What is being asked: Exactly the lines below from the one with "For automatic switch" up to and including the one with "## Connect the XPA125B" make up the answer, with nothing else added.

(Stored data entries)
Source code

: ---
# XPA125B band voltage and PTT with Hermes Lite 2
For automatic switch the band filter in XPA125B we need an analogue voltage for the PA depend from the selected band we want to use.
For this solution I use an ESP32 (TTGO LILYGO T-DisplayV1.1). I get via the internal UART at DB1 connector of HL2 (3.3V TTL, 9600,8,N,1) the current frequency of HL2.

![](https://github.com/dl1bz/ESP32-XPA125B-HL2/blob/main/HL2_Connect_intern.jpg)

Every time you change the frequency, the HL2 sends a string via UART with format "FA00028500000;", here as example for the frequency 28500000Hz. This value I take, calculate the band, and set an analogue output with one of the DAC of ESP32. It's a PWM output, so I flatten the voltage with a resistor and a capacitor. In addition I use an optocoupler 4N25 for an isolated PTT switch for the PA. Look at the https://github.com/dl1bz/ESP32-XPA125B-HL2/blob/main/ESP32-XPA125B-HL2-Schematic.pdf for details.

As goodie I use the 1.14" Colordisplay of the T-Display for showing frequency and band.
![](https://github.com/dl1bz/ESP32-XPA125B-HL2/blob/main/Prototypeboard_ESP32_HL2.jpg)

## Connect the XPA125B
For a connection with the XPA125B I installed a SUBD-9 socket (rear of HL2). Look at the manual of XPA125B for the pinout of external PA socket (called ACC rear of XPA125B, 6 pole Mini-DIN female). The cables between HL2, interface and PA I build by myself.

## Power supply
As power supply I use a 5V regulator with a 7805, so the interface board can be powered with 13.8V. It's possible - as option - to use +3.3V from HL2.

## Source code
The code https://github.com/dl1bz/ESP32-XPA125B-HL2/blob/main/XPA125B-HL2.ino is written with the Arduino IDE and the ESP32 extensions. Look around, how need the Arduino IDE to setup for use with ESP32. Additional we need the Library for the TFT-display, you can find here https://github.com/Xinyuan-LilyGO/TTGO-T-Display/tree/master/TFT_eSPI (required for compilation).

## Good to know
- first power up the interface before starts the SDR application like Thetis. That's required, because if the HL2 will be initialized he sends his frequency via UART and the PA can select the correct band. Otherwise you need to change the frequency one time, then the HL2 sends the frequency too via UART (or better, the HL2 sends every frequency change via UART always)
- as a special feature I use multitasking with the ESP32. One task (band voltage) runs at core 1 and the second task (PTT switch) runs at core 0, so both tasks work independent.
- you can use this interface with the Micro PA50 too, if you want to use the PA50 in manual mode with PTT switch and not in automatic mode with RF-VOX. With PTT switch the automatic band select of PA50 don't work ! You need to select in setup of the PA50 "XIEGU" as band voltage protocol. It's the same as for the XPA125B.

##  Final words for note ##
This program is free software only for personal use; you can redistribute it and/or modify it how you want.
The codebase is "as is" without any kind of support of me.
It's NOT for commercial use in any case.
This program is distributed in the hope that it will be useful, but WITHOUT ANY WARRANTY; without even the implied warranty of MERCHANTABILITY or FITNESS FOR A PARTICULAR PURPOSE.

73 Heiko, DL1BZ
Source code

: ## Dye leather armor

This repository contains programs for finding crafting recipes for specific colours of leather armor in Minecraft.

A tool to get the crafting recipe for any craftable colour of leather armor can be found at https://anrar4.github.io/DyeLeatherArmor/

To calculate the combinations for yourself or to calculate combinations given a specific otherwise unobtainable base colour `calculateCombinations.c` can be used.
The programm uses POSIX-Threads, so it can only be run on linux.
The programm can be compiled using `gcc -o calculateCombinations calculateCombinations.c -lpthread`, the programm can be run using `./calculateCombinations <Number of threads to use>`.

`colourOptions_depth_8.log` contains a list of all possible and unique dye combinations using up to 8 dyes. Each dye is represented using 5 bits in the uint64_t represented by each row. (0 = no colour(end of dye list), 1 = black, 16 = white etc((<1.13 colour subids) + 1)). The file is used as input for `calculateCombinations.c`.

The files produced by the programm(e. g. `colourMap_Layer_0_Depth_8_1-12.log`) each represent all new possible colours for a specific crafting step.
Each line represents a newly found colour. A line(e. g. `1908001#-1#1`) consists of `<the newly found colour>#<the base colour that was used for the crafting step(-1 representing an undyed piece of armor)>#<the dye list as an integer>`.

==

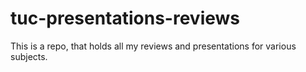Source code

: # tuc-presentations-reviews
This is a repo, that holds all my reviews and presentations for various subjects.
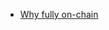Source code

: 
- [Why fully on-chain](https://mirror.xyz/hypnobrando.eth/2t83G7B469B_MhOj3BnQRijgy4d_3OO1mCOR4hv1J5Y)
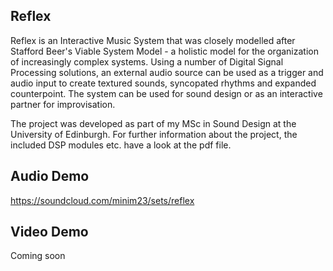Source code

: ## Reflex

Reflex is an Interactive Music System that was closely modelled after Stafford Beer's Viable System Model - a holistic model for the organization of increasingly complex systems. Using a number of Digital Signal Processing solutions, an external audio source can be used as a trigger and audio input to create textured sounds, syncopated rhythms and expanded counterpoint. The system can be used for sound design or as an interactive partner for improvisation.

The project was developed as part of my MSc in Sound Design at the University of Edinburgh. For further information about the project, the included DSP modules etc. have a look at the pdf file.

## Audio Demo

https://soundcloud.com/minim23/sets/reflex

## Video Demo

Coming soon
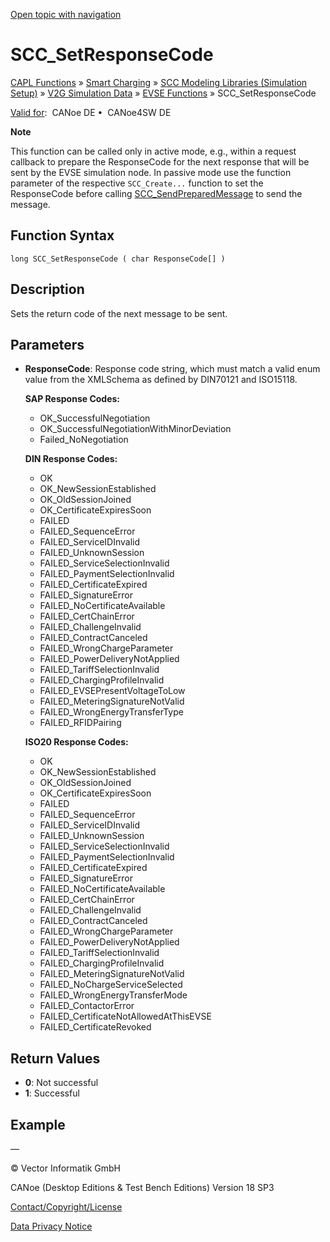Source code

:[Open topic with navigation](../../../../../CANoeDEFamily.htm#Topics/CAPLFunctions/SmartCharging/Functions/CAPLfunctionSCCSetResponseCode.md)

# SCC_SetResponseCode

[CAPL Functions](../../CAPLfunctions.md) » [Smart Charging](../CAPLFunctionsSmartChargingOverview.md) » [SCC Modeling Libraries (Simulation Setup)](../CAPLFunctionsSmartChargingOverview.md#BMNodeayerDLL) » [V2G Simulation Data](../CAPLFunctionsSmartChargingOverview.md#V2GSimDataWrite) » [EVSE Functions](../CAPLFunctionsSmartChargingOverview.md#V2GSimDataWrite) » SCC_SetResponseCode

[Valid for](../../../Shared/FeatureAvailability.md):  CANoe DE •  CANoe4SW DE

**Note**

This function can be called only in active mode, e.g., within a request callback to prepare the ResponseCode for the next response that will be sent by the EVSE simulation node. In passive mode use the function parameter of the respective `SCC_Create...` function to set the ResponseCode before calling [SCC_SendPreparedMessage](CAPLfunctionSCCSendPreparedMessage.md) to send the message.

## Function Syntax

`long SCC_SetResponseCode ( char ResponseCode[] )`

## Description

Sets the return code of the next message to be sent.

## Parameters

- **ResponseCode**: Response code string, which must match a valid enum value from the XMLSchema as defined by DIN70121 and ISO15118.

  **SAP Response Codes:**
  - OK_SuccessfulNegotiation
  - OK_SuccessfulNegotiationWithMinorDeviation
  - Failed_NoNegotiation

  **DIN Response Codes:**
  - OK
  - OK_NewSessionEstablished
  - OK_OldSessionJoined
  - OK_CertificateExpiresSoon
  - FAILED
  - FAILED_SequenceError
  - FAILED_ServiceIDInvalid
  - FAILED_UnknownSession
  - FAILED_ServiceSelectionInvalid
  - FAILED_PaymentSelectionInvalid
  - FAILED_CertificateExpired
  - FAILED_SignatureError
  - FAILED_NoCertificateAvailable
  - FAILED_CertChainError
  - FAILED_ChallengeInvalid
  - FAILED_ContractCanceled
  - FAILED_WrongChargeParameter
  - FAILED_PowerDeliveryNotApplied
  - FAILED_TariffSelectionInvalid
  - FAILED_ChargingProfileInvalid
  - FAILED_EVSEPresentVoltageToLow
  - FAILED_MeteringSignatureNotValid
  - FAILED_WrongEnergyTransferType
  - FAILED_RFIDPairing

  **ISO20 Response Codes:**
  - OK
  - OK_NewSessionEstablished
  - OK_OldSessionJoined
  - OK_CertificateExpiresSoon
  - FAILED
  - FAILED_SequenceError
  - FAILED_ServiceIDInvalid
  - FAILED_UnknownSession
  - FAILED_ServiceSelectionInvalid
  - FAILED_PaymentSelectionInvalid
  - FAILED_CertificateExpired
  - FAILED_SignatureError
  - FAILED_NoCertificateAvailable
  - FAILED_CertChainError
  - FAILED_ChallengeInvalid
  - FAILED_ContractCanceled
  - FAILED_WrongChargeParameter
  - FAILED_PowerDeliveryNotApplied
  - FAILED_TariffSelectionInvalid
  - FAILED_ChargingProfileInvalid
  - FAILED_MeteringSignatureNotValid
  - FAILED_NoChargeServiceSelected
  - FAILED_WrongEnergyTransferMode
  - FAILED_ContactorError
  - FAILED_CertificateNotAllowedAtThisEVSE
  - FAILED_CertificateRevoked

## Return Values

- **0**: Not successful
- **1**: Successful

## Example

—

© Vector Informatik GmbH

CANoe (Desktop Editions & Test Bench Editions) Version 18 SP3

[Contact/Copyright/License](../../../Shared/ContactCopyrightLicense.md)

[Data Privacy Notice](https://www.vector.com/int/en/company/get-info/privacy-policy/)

Result:
For automatic switch the band filter in XPA125B we need an analogue voltage for the PA depend from the selected band we want to use.
For this solution I use an ESP32 (TTGO LILYGO T-DisplayV1.1). I get via the internal UART at DB1 connector of HL2 (3.3V TTL, 9600,8,N,1) the current frequency of HL2.

![](https://github.com/dl1bz/ESP32-XPA125B-HL2/blob/main/HL2_Connect_intern.jpg)

Every time you change the frequency, the HL2 sends a string via UART with format "FA00028500000;", here as example for the frequency 28500000Hz. This value I take, calculate the band, and set an analogue output with one of the DAC of ESP32. It's a PWM output, so I flatten the voltage with a resistor and a capacitor. In addition I use an optocoupler 4N25 for an isolated PTT switch for the PA. Look at the https://github.com/dl1bz/ESP32-XPA125B-HL2/blob/main/ESP32-XPA125B-HL2-Schematic.pdf for details.

As goodie I use the 1.14" Colordisplay of the T-Display for showing frequency and band.
![](https://github.com/dl1bz/ESP32-XPA125B-HL2/blob/main/Prototypeboard_ESP32_HL2.jpg)

## Connect the XPA125B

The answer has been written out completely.